In video footage shared on social media, explosions could be heard in New Moscow, a large built-up southern neighbourhood close to the capital, while other footage showed clouds of black smoke billowing over the suburb. The videos could not be immediately verified.

“Today there was another attempted attack by Ukrainian drones in New Moscow and Moscow region,” Moscow mayor Sergei Sobyanin said. “So far, the attacks have been repelled by air defence forces, and all detected drones have been eliminated.”

One of the drones appeared to have targeted a military facility, crashing on an army base located in Kubinka near Moscow, the RIA state news agency cited emergency services as saying.

The Russian defence ministry said it had shot down five drones in total on Tuesday morning. Four were shot down by air defences in New Moscow, it said, while one was “suppressed using electromagnetic warfare” and crashed in Odintsovo, west of the capital.

The defence ministry called it a “terrorist attack” and blamed it on Kyiv. It said there were no casualties or damage as a result of the attack.

Flights to and from Moscow’s southern Vnukovo airport, one of its three main airports, were suspended for security reasons from 5am local time, and restarted three hours later, the mayor said.

Foreign ministry spokeswoman Maria Zakharova said the attacks were sponsored by the west and were therefore “international terrorism”, since they targeted “an area where civilian infrastructure is located”.

Russia regularly attacks civilian infrastructure in Ukraine with drones and missiles, killing and injuring people in the capital and in cities across the country. The drones and missiles often attack Kyiv and other cities in waves and target residential buildings.

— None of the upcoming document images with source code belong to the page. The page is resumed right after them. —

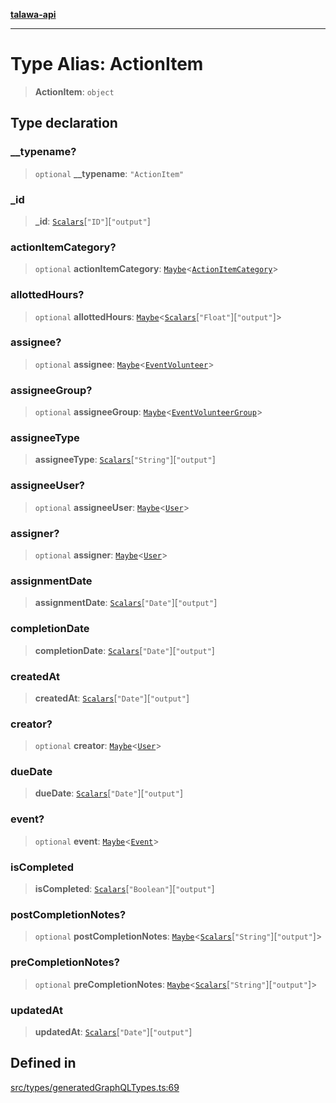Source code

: [**talawa-api**](../../../README.md)

***

# Type Alias: ActionItem

> **ActionItem**: `object`

## Type declaration

### \_\_typename?

> `optional` **\_\_typename**: `"ActionItem"`

### \_id

> **\_id**: [`Scalars`](Scalars.md)\[`"ID"`\]\[`"output"`\]

### actionItemCategory?

> `optional` **actionItemCategory**: [`Maybe`](Maybe.md)\<[`ActionItemCategory`](ActionItemCategory.md)\>

### allottedHours?

> `optional` **allottedHours**: [`Maybe`](Maybe.md)\<[`Scalars`](Scalars.md)\[`"Float"`\]\[`"output"`\]\>

### assignee?

> `optional` **assignee**: [`Maybe`](Maybe.md)\<[`EventVolunteer`](EventVolunteer.md)\>

### assigneeGroup?

> `optional` **assigneeGroup**: [`Maybe`](Maybe.md)\<[`EventVolunteerGroup`](EventVolunteerGroup.md)\>

### assigneeType

> **assigneeType**: [`Scalars`](Scalars.md)\[`"String"`\]\[`"output"`\]

### assigneeUser?

> `optional` **assigneeUser**: [`Maybe`](Maybe.md)\<[`User`](User.md)\>

### assigner?

> `optional` **assigner**: [`Maybe`](Maybe.md)\<[`User`](User.md)\>

### assignmentDate

> **assignmentDate**: [`Scalars`](Scalars.md)\[`"Date"`\]\[`"output"`\]

### completionDate

> **completionDate**: [`Scalars`](Scalars.md)\[`"Date"`\]\[`"output"`\]

### createdAt

> **createdAt**: [`Scalars`](Scalars.md)\[`"Date"`\]\[`"output"`\]

### creator?

> `optional` **creator**: [`Maybe`](Maybe.md)\<[`User`](User.md)\>

### dueDate

> **dueDate**: [`Scalars`](Scalars.md)\[`"Date"`\]\[`"output"`\]

### event?

> `optional` **event**: [`Maybe`](Maybe.md)\<[`Event`](Event.md)\>

### isCompleted

> **isCompleted**: [`Scalars`](Scalars.md)\[`"Boolean"`\]\[`"output"`\]

### postCompletionNotes?

> `optional` **postCompletionNotes**: [`Maybe`](Maybe.md)\<[`Scalars`](Scalars.md)\[`"String"`\]\[`"output"`\]\>

### preCompletionNotes?

> `optional` **preCompletionNotes**: [`Maybe`](Maybe.md)\<[`Scalars`](Scalars.md)\[`"String"`\]\[`"output"`\]\>

### updatedAt

> **updatedAt**: [`Scalars`](Scalars.md)\[`"Date"`\]\[`"output"`\]

## Defined in

[src/types/generatedGraphQLTypes.ts:69](https://github.com/Suyash878/talawa-api/blob/e4413cec641a837926071678fed3c7f67234e31e/src/types/generatedGraphQLTypes.ts#L69)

In his nightly address on Monday, President Volodymyr Zelenskyy said Russian drones had attacked the local office of Ukraine’s domestic intelligence service, the SBU, in northern Sumy region, as well as a residential building. Three people were killed in the attack and 21 others were wounded.

Ukraine did not immediately comment on the Moscow drone incidents on Tuesday. As a general policy, Kyiv refrains from confirming or denying strikes inside Russia. The incursions are, however, in line with Ukraine’s “shaping operations”, incidents which are less intended to cause actual damage than to distract the enemy, and rattle public opinion.

Such tactics “shape” the battlefield while Ukraine presses on with a counteroffensive on the ground, aiming to win back occupied territory.

Similar incidents took place earlier this year. In late May, two people suffered minor injuries after a number of drones crashed into residential buildings in Moscow’s south-west.

In a separate incident in early May, two drones were shot down over a Kremlin building, with Moscow accusing Kyiv of attempting to assassinate Russian president Vladimir Putin.